Shares in ENN Energy Holdings Ltd. registered their worst-ever decline after the Chinese gas distributor posted weaker-than-expected earnings and warned that sales would drop this year as China’s economy loses steam.
Although first-half net income rose 7.3% on the year to 3.33 billion yuan ($457 million), it missed forecasts by a wide margin after gas sales to power plants and property companies unexpectedly fell. ENN’s stock in Hong Kong dropped as much as 19% to its lowest since March 2020.
The company said the quantity of gas it sells over the full-year could fall 5%, after previously guiding that volumes would increase by 10%. It also said it expects its core profit for the year to drop by the same amount.
The cut to retail gas volumes “has taken us by surprise as there was no indication prior to the results of well-below industry performance,” Citigroup Inc. said in a note. The bank was among those that downgraded the stock, which was the worst performer on the Hang Seng Index.
Uneven Recovery
ENN blamed China’s uneven economic recovery and relatively high gas procurement costs for the earnings miss and warned that “China’s export growth will likely be constrained as the world economy slows down,” according to an exchange filling on Thursday.
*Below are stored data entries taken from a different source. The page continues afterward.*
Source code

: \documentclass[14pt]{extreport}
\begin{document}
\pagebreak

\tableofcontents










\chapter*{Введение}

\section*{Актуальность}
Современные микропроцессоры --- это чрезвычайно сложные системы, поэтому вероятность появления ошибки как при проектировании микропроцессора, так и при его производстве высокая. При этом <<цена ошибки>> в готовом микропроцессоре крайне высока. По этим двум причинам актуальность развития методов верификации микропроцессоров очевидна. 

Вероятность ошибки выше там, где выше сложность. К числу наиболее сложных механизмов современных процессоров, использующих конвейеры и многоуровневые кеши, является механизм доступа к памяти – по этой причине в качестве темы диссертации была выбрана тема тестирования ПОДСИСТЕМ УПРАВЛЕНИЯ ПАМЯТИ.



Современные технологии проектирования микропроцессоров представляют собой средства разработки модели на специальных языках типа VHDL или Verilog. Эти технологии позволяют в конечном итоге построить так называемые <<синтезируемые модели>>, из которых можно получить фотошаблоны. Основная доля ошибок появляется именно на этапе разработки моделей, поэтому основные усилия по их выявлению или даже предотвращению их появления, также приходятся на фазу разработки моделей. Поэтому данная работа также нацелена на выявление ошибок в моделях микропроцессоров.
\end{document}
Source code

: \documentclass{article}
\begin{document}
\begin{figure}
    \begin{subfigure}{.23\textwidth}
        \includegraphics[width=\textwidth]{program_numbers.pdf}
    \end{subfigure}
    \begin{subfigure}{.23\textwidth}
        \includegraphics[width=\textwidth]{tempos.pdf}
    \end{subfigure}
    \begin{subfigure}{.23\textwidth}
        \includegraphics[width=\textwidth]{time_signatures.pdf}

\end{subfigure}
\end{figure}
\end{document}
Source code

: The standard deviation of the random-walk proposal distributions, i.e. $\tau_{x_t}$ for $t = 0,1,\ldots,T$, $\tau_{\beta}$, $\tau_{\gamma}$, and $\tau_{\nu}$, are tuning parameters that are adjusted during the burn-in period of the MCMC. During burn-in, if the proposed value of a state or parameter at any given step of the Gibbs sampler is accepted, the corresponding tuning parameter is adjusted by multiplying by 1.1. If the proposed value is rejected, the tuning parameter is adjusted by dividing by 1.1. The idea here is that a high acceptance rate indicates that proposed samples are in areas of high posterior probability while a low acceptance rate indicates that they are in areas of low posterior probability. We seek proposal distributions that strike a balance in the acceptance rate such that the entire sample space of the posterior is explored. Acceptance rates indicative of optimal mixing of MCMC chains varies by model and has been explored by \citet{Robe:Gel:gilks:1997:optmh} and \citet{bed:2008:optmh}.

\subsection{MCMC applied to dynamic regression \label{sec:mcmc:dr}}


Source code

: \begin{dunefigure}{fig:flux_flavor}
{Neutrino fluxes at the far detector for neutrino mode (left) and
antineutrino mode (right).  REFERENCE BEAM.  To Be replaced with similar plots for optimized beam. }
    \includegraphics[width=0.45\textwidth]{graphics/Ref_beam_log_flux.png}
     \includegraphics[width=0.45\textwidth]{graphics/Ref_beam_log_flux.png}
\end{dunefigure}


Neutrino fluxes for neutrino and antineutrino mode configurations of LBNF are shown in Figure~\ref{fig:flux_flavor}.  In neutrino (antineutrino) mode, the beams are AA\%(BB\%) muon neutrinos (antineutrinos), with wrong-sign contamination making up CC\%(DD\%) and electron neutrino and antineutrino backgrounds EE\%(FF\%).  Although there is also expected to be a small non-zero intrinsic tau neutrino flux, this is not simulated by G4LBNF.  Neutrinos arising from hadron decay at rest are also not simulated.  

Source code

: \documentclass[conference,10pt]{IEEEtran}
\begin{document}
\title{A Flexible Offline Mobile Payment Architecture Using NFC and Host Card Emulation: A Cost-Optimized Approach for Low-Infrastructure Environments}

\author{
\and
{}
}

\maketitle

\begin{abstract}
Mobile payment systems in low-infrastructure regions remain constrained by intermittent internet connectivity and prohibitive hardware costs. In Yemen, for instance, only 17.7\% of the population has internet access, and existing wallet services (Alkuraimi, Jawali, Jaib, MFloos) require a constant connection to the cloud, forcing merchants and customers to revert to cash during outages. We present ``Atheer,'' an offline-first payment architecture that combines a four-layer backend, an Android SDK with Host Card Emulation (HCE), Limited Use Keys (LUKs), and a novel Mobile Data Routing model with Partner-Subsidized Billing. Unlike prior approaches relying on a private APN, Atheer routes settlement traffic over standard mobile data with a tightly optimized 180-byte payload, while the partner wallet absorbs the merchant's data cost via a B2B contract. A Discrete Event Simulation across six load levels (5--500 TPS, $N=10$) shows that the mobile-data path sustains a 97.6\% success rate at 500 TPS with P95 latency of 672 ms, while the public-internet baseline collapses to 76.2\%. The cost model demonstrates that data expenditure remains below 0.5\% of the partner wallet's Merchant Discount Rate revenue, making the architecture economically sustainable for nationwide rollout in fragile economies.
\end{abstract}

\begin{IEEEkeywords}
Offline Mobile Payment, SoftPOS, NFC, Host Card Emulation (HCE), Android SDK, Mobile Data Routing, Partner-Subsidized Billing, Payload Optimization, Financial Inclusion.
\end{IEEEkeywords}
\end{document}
At a briefing on Friday, the company said it planned to raise prices to offset the drop in volumes, and that it hopes the Chinese government’s efforts to stimulate the economy will bolster industrial demand.
ENN said it expects global gas supplies to remain ample, with Asian spot prices for liquefied natural gas to stay within a range of $10 to $18 per million British thermal unit over the rest of the year, taking into account possible supply disruptions in Australia. The market currently trades around $14 per mmbtu.
The company said profit from its LNG business would likely reach 1.5 billion yuan this year, from 2 billion yuan in 2022.